▶ **Task goal**: For the records below, give the number of lines where the string "checking" occurs. Include nothing else.

Items listed in a dataset
____________

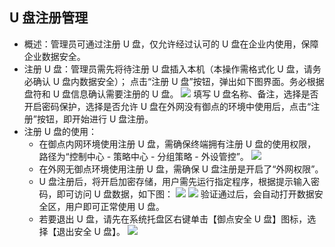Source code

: ## U 盘注册管理
- 概述：管理员可通过注册 U 盘，仅允许经过认可的 U 盘在企业内使用，保障企业数据安全。
- 注册 U 盘：管理员需先将待注册 U 盘插入本机（本操作需格式化 U 盘，请务必确认 U 盘内数据安全）；
点击“注册 U 盘”按钮，弹出如下图界面。务必根据盘符和 U 盘信息确认需要注册的 U 盘。
![](https://main.qcloudimg.com/raw/4765f13ffb1248d262c20c49f4c5a5e1.png)
填写 U 盘名称、备注，选择是否开启密码保护，选择是否允许 U 盘在外网没有御点的环境中使用后，点击“注册”按钮，即开始进行 U 盘注册。
- 注册 U 盘的使用：
   - 在御点内网环境使用注册 U 盘，需确保终端拥有注册 U 盘的使用权限，路径为“控制中心 - 策略中心 - 分组策略 - 外设管控”。
![](https://main.qcloudimg.com/raw/ea10bfef8d85b49025f944899671e77c.png)
   - 在外网无御点环境使用注册 U 盘，需确保 U 盘注册是开启了“外网权限”。
   - U 盘注册后，将开启加密存储，用户需先运行指定程序，根据提示输入密码，即可访问 U 盘数据，如下图：
![](https://main.qcloudimg.com/raw/bcffb2217d7bc534c387357e9927bbd3.png)
![](https://main.qcloudimg.com/raw/66ab2a3e9d73f9086411e8b903964bb0.png)
验证通过后，会自动打开数据安全区，用户即可正常使用 U 盘。
   - 若要退出 U 盘，请先在系统托盘区右键单击【御点安全 U 盘】图标，选择【退出安全 U 盘】。
![](https://main.qcloudimg.com/raw/771c21b0f7d0201749882319d454e109.png)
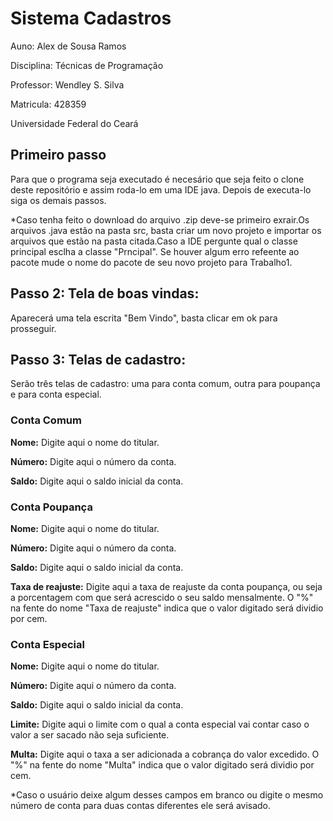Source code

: 
<h1>Sistema Cadastros</h1>
<p>Auno: Alex de Sousa Ramos</p>
<p>Disciplina: Técnicas de Programação</p>
<p>Professor: Wendley S. Silva</p>
<p>Matricula: 428359</p>
<p>Universidade Federal do Ceará</p>
<h2>Primeiro passo</h2>
<p>Para que o programa seja executado é necesário que seja feito o clone deste repositório e assim roda-lo em uma IDE java. Depois de executa-lo siga os demais passos.</p>
<p>*Caso tenha feito o download do arquivo .zip deve-se primeiro exrair.Os arquivos .java estão na pasta src, basta criar um novo projeto e importar os arquivos que estão na pasta citada.Caso a IDE pergunte qual o classe principal esclha a classe "Prncipal". Se houver algum erro refeente ao pacote mude o nome do pacote de seu novo projeto para Trabalho1.</p>
<h2>Passo 2: Tela de boas vindas:</h2>
<p>Aparecerá uma tela escrita "Bem Vindo", basta clicar em ok para prosseguir.
<h2>Passo 3: Telas de cadastro:</h2>
<p>Serão três telas de cadastro: uma  para conta comum, outra para poupança e para conta especial.</p>
<h3>Conta Comum</h3>
<p><b>Nome:</b> Digite aqui o nome do titular.</p>
<p><b>Número:</b> Digite aqui o número da conta.</p>
<p><b>Saldo:</b> Digite aqui o saldo inicial da conta.</p>
<h3>Conta Poupança</h3>
<p><b>Nome:</b> Digite aqui o nome do titular.</p>
<p><b>Número:</b> Digite aqui o número da conta.</p>
<p><b>Saldo:</b> Digite aqui o saldo inicial da conta.</p>
<p><b>Taxa de reajuste:</b> Digite aqui a taxa de reajuste da conta poupança, ou seja a porcentagem com que será acrescido o seu saldo mensalmente. O "%" na fente do nome "Taxa de reajuste" indica que o valor digitado será dividio por cem.</p>
<h3>Conta Especial</h3>
<p><b>Nome:</b> Digite aqui o nome do titular.</p>
<p><b>Número:</b> Digite aqui o número da conta.</p>
<p><b>Saldo:</b> Digite aqui o saldo inicial da conta.</p>
<p><b>Limite:</b> Digite aqui o limite com o qual a conta especial vai contar caso o valor a ser sacado não seja suficiente.</p>
<p><b>Multa:</b> Digite aqui o taxa a ser adicionada a cobrança do valor excedido. O "%" na fente do nome "Multa" indica que o valor digitado será dividio por cem.</p>
*Caso o usuário deixe algum desses campos em branco ou digite o mesmo número de conta para duas contas diferentes ele será avisado. 




  


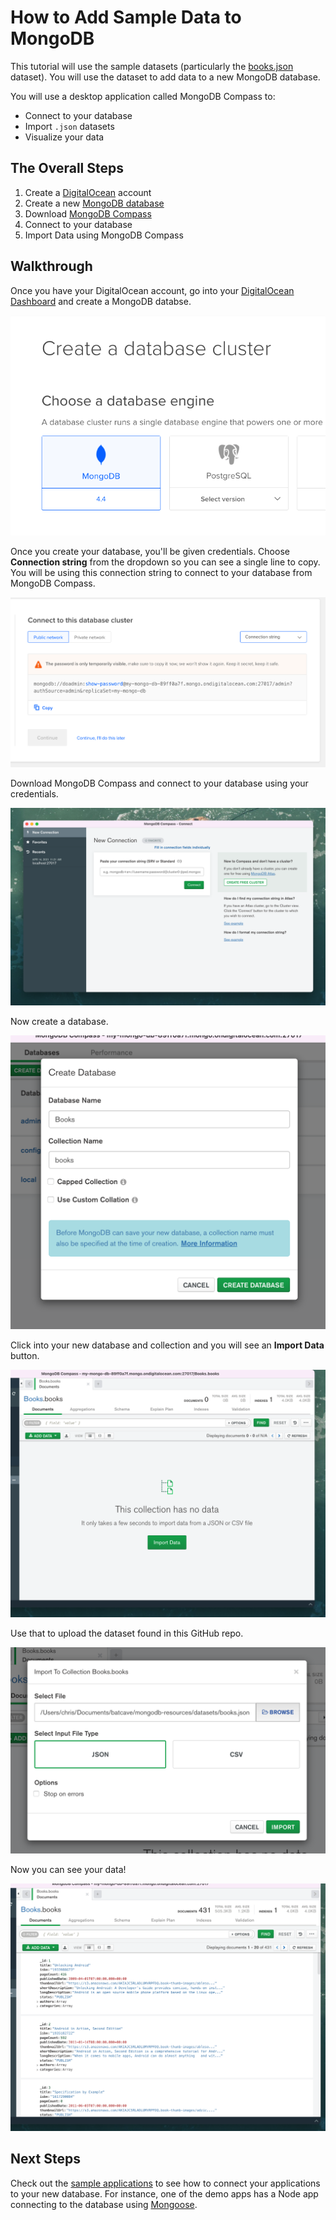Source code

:# How to Add Sample Data to MongoDB

This tutorial will use the sample datasets (particularly the [books.json](/datasets/books.json) dataset). You will use the dataset to add data to a new MongoDB database. 

You will use a desktop application called MongoDB Compass to:

- Connect to your database
- Import `.json` datasets
- Visualize your data

## The Overall Steps

1. Create a [DigitalOcean](https://digitalocean.com) account
2. Create a new [MongoDB database](https://www.digitalocean.com/products/managed-databases/)
3. Download [MongoDB Compass](https://www.mongodb.com/products/compass)
4. Connect to your database
4. Import Data using MongoDB Compass

## Walkthrough

Once you have your DigitalOcean account, go into your [DigitalOcean Dashboard](https://cloud.digitalocean.com/databases) and create a MongoDB databse.

![Create a MongoDB Database](images/create-mongodb-database.png)

Once you create your database, you'll be given credentials. Choose **Connection string** from the dropdown so you can see a single line to copy. You will be using this connection string to connect to your database from MongoDB Compass.

![Database connection string](images/database-connection-string.png)

Download MongoDB Compass and connect to your database using your credentials.

![Connect with MongoDB Compass](images/mongodb-compass-connect.png)

Now create a database.

![Create a database](images/create-database.png)

Click into your new database and collection and you will see an **Import Data** button.

![Import Data Button](images/import-button.png)

Use that to upload the dataset found in this GitHub repo.

![Import Screen](images/import-screen.png)

Now you can see your data!

![Data in Database!](images/imported-data.png)

## Next Steps

Check out the [sample applications](README.md) to see how to connect your applications to your new database. For instance, one of the demo apps has a Node app connecting to the database using [Mongoose](https://mongoosejs.com/).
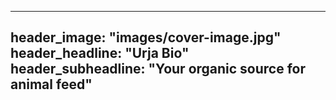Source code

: ---
header_image: "images/cover-image.jpg"
header_headline: "Urja Bio"
header_subheadline: "Your organic source for animal feed"
---------------------------------------------------------
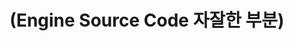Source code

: ---
layout: default
title: "(Engine Source Code 자잘한 부분)"
parent: "(UE SourceCode 분석 🤖)"
has_children: true
nav_order: 9
---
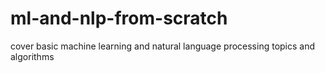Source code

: # ml-and-nlp-from-scratch
cover basic machine learning and natural language processing topics and algorithms
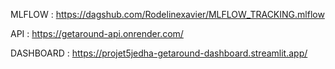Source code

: MLFLOW : https://dagshub.com/Rodelinexavier/MLFLOW_TRACKING.mlflow



API : https://getaround-api.onrender.com/



DASHBOARD : https://projet5jedha-getaround-dashboard.streamlit.app/
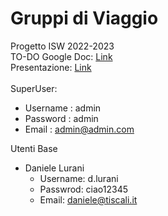# Gruppi di Viaggio
Progetto ISW 2022-2023</br>
TO-DO Google Doc: [Link](https://docs.google.com/document/d/1K-xBeLqB_VjUepZwRd2YcBgBffKpDskbBILe8z2zCMw/edit)</br>
Presentazione: [Link](https://docs.google.com/presentation/d/1GnLhicdItnqArM5C5izIvN3S6u_-ZBKeMW10pUEE6ns/edit?usp=sharing)</br>
</br>
SuperUser: 
* Username : admin
* Password : admin
* Email : admin@admin.com

Utenti Base
* Daniele Lurani
  * Username: d.lurani
  * Passwrod: ciao12345
  * Email: daniele@tiscali.it
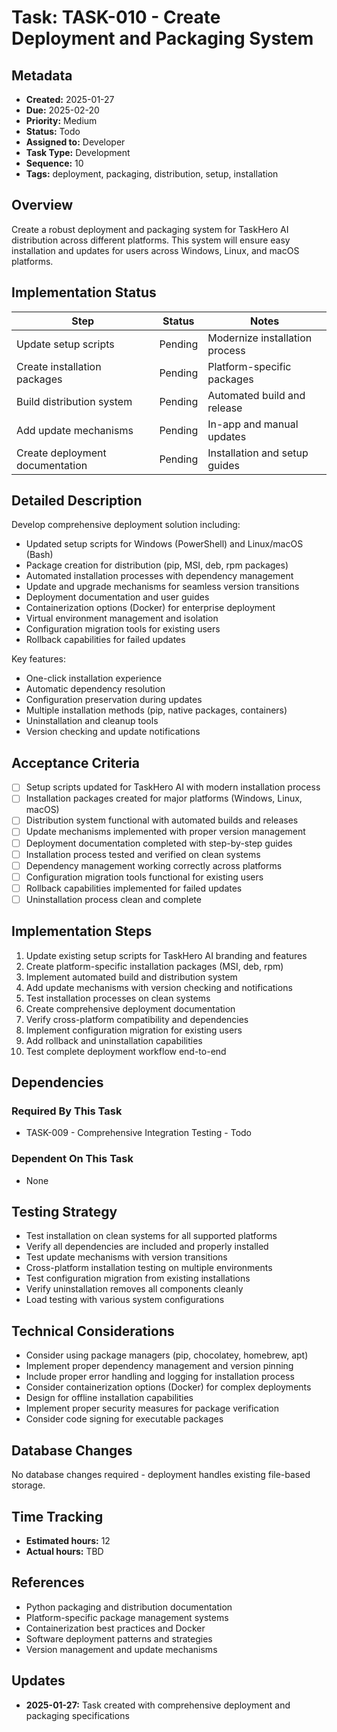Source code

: # Task: TASK-010 - Create Deployment and Packaging System

## Metadata
- **Created:** 2025-01-27
- **Due:** 2025-02-20
- **Priority:** Medium
- **Status:** Todo
- **Assigned to:** Developer
- **Task Type:** Development
- **Sequence:** 10
- **Tags:** deployment, packaging, distribution, setup, installation

## Overview
Create a robust deployment and packaging system for TaskHero AI distribution across different platforms. This system will ensure easy installation and updates for users across Windows, Linux, and macOS platforms.

## Implementation Status
| Step | Status | Notes |
|------|--------|-------|
| Update setup scripts | Pending | Modernize installation process |
| Create installation packages | Pending | Platform-specific packages |
| Build distribution system | Pending | Automated build and release |
| Add update mechanisms | Pending | In-app and manual updates |
| Create deployment documentation | Pending | Installation and setup guides |

## Detailed Description
Develop comprehensive deployment solution including:
- Updated setup scripts for Windows (PowerShell) and Linux/macOS (Bash)
- Package creation for distribution (pip, MSI, deb, rpm packages)
- Automated installation processes with dependency management
- Update and upgrade mechanisms for seamless version transitions
- Deployment documentation and user guides
- Containerization options (Docker) for enterprise deployment
- Virtual environment management and isolation
- Configuration migration tools for existing users
- Rollback capabilities for failed updates

Key features:
- One-click installation experience
- Automatic dependency resolution
- Configuration preservation during updates
- Multiple installation methods (pip, native packages, containers)
- Uninstallation and cleanup tools
- Version checking and update notifications

## Acceptance Criteria
- [ ] Setup scripts updated for TaskHero AI with modern installation process
- [ ] Installation packages created for major platforms (Windows, Linux, macOS)
- [ ] Distribution system functional with automated builds and releases
- [ ] Update mechanisms implemented with proper version management
- [ ] Deployment documentation completed with step-by-step guides
- [ ] Installation process tested and verified on clean systems
- [ ] Dependency management working correctly across platforms
- [ ] Configuration migration tools functional for existing users
- [ ] Rollback capabilities implemented for failed updates
- [ ] Uninstallation process clean and complete

## Implementation Steps
1. Update existing setup scripts for TaskHero AI branding and features
2. Create platform-specific installation packages (MSI, deb, rpm)
3. Implement automated build and distribution system
4. Add update mechanisms with version checking and notifications
5. Test installation processes on clean systems
6. Create comprehensive deployment documentation
7. Verify cross-platform compatibility and dependencies
8. Implement configuration migration for existing users
9. Add rollback and uninstallation capabilities
10. Test complete deployment workflow end-to-end

## Dependencies
### Required By This Task
- TASK-009 - Comprehensive Integration Testing - Todo

### Dependent On This Task
- None

## Testing Strategy
- Test installation on clean systems for all supported platforms
- Verify all dependencies are included and properly installed
- Test update mechanisms with version transitions
- Cross-platform installation testing on multiple environments
- Test configuration migration from existing installations
- Verify uninstallation removes all components cleanly
- Load testing with various system configurations

## Technical Considerations
- Consider using package managers (pip, chocolatey, homebrew, apt)
- Implement proper dependency management and version pinning
- Include proper error handling and logging for installation process
- Consider containerization options (Docker) for complex deployments
- Design for offline installation capabilities
- Implement proper security measures for package verification
- Consider code signing for executable packages

## Database Changes
No database changes required - deployment handles existing file-based storage.

## Time Tracking
- **Estimated hours:** 12
- **Actual hours:** TBD

## References
- Python packaging and distribution documentation
- Platform-specific package management systems
- Containerization best practices and Docker
- Software deployment patterns and strategies
- Version management and update mechanisms

## Updates
- **2025-01-27:** Task created with comprehensive deployment and packaging specifications 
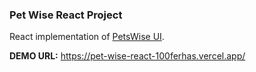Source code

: ### Pet Wise React Project

React implementation of [PetsWise UI](https://www.figma.com/file/S5j4op95LlYLKGqDKm2e1N/PetsWise-(Community)?node-id=0%3A1). 

**DEMO URL:** https://pet-wise-react-100ferhas.vercel.app/
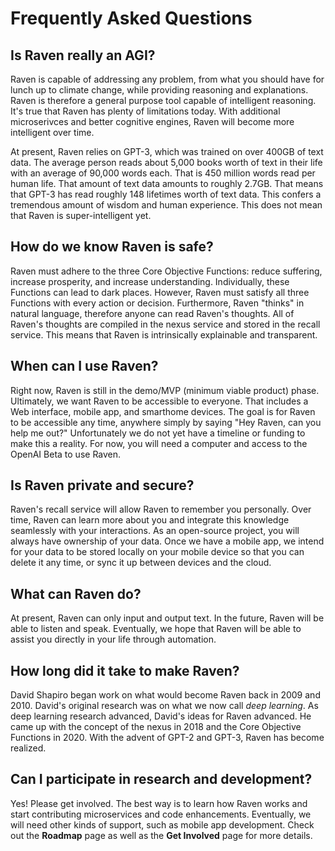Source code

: # Frequently Asked Questions

## Is Raven really an AGI?

Raven is capable of addressing any problem, from what you should have for lunch up to climate change, while providing reasoning and explanations. Raven is therefore a general purpose tool capable of intelligent reasoning. It's true that Raven has plenty of limitations today. With additional microserivces and better cognitive engines, Raven will become more intelligent over time.

At present, Raven relies on GPT-3, which was trained on over 400GB of text data. The average person reads about 5,000 books worth of text in their life with an average of 90,000 words each. That is 450 million words read per human life. That amount of text data amounts to roughly 2.7GB. That means that GPT-3 has read roughly 148 lifetimes worth of text data. This confers a tremendous amount of wisdom and human experience. This does not mean that Raven is super-intelligent yet. 

## How do we know Raven is safe?

Raven must adhere to the three Core Objective Functions: reduce suffering, increase prosperity, and increase understanding. Individually, these Functions can lead to dark places. However, Raven must satisfy all three Functions with every action or decision. Furthermore, Raven "thinks" in natural language, therefore anyone can read Raven's thoughts. All of Raven's thoughts are compiled in the nexus service and stored in the recall service. This means that Raven is intrinsically explainable and transparent. 

## When can I use Raven?

Right now, Raven is still in the demo/MVP (minimum viable product) phase. Ultimately, we want Raven to be accessible to everyone. That includes a Web interface, mobile app, and smarthome devices. The goal is for Raven to be accessible any time, anywhere simply by saying "Hey Raven, can you help me out?" Unfortunately we do not yet have a timeline or funding to make this a reality. For now, you will need a computer and access to the OpenAI Beta to use Raven. 

## Is Raven private and secure?

Raven's recall service will allow Raven to remember you personally. Over time, Raven can learn more about you and integrate this knowledge seamlessly with your interactions. As an open-source project, you will always have ownership of your data. Once we have a mobile app, we intend for your data to be stored locally on your mobile device so that you can delete it any time, or sync it up between devices and the cloud. 

## What can Raven do?

At present, Raven can only input and output text. In the future, Raven will be able to listen and speak. Eventually, we hope that Raven will be able to assist you directly in your life through automation. 

## How long did it take to make Raven?

David Shapiro began work on what would become Raven back in 2009 and 2010. David's original research was on what we now call *deep learning*. As deep learning research advanced, David's ideas for Raven advanced. He came up with the concept of the nexus in 2018 and the Core Objective Functions in 2020. With the advent of GPT-2 and GPT-3, Raven has become realized. 

## Can I participate in research and development?

Yes! Please get involved. The best way is to learn how Raven works and start contributing microservices and code enhancements. Eventually, we will need other kinds of support, such as mobile app development. Check out the **Roadmap** page as well as the **Get Involved** page for more details.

____________

▶ **Written response**: 2